September Update: Announcing NavAbility Mapper and New Features

What do you get when you cross a world-class robotics conference (ICRA2022) with a localization and mapping startup? A brand-new product!

ICRA2022 was a game-changer for NavAbility, one that took almost three months for us to digest. We want to thank the participants for their overwhelming support at our tutorial as well as their invaluable feedback on our product direction. 

We’ve listened – from construction leaders through to agricultural automators – and we have weaved your needs into a new product that we will start releasing over the coming months. 

Announcing NavAbility Mapper

A key takeaway from the conference is that robotic mapping is an ongoing challenge, one that our software is uniquely positioned to solve. So we’re taking our toolset and designing ways to make your mapping problems simpler, faster, and easier to address. 

NavAbility Mapper is a cloud-based SLAM solver that allows you to build, refine, and update enterprise-scale maps for your automation. We’re excited about building living, breathing maps of your environment that give your robots trustworthy navigation in dynamic spaces. 

At the moment we’re focusing on providing examples in construction automation, warehouse automation, and marine applications. But, we’re looking for users in the Agriculture 4.0 space if you are looking to build the next generation of agricultural robotics.  
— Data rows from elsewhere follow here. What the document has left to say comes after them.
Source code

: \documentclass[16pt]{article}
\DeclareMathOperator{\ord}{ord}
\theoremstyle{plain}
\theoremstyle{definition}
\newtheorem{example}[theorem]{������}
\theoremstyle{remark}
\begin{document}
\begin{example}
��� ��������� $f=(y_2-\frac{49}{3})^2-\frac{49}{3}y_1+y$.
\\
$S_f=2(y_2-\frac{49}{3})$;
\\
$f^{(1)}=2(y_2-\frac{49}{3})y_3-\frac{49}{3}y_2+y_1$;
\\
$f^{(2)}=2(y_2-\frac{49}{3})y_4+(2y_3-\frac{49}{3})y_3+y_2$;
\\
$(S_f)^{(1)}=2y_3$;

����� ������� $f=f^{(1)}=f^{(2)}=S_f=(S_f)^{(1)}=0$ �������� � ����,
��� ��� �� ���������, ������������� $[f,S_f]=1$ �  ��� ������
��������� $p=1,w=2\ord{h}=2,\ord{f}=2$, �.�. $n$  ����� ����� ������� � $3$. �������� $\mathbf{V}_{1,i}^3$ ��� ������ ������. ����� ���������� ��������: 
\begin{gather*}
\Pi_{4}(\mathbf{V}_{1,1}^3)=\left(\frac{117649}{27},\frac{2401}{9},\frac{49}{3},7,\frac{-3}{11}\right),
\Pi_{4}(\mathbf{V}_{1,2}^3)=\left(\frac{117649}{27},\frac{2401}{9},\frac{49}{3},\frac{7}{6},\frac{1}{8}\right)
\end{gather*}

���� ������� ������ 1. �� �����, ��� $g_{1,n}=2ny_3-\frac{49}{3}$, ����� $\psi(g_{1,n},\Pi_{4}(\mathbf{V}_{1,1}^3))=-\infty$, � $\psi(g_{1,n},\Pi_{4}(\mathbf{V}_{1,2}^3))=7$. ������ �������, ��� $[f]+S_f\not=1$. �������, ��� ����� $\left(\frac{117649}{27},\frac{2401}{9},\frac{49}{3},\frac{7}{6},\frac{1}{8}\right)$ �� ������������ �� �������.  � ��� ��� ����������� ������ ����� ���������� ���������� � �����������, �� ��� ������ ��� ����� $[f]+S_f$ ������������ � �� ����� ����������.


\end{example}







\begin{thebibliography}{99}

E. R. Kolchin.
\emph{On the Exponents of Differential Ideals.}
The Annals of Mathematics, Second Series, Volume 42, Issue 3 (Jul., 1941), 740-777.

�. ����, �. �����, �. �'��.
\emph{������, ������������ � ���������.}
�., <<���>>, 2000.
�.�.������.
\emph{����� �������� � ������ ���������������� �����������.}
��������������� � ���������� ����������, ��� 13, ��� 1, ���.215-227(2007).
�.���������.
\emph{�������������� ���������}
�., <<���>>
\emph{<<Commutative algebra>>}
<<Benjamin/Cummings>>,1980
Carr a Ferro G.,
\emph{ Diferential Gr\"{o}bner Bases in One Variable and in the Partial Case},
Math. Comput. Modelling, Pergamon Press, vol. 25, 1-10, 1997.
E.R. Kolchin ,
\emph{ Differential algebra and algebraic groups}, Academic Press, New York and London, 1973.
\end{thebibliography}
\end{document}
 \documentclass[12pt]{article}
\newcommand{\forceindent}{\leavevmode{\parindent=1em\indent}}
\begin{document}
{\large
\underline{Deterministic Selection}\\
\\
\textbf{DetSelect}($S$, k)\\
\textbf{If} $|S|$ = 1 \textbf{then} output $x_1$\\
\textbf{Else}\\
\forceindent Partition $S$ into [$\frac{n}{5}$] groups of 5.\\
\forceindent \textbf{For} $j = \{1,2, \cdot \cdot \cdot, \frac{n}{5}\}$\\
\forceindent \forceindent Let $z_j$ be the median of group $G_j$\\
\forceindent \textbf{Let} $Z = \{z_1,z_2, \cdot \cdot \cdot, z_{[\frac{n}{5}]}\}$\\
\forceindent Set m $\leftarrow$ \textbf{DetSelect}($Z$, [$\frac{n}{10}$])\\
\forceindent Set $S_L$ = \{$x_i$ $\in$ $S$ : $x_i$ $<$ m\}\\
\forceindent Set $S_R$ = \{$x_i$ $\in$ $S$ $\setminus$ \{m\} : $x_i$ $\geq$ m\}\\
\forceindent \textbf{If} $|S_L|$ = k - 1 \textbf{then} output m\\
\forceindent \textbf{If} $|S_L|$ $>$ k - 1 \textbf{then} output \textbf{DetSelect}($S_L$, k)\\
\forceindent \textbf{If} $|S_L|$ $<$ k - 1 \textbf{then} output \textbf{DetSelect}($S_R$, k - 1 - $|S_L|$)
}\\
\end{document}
More information on NavAbility Mapper can be found on our Products page. Follow us on LinkedIn to keep up to date as we release Mapper features!

Mapping a Construction Site with NavAbility Mapper

We’re going to use your data to demonstrate how we’re making it easier to build, manage, and update large-scale maps in autonomy. We’ll start this with a Hilti Challenge dataset, which is an open construction-site dataset that can be found at HILTI SLAM CHALLENGE 2022.

In upcoming posts we will be documenting how NavAbility Mapper solves key challenges in producing and maintaining construction site maps.

In the meantime here’s a sneak preview of the raw data and the maps we are producing (visualized using the new FoxGlove integration):

Raw camera and LIDAR data available from the Hilti Challenge dataset
Preliminary 3D map from the NavAbility Mapper SLAM solution (using the new FoxGlove integration to visualize it)

New Features in NavAbility Cloud

In addition to this, we’re adding features that you asked for, including new visualizations and ways to build+solve your mapping challenges. We’ll dive in and highlight a few of these in later posts. 

If you have any questions about these features please feel free to contact us on Slack!

Multiple Solvers

A frequent request was to allow the NavAbility cloud to produce SLAM solver answers using traditional Gaussian solving in addition to the multimodal solutions. This is commonly called parametric SLAM, or unimodal SLAM. 

You can now produce both parametric and multimodal solutions by specifying the type when requesting a SLAM solve. This is available in v0.4.6 of the Python SDK.     

Visualization with FoxGlove

Do you want to see your data in all its 3D glory? In addition to the topographical graphs and the 2D spatial graphs in the NavAbility App, we’re integrating FoxGlove into the App to allow you to use the FoxGlove tools to examine your results.

We’ll write a post on how to do this in the coming weeks. 

Big Data in NavAbility Cloud

The marine surface vehicle example highlighted the need to allow users to tightly link their big data (e.g. camera image, radar data, and LIDAR scans) to the factor graph for efficient querying.

We now have endpoints to upload, link, and download big data related to variables in your graph. This allows you to upload all the raw sensor data, solve graphs, and later query it efficiently for additional processing. This is currently available via the NavAbility App and in v0.4.7 of the Julia SDK. Let us know if you want us to prioritize adding it to the Python SDK.

NavAbility App demonstrating the big data available across a user’s robots. This data is indexed by the factor graph and can be efficiently queried to, say, find all images around a specific location.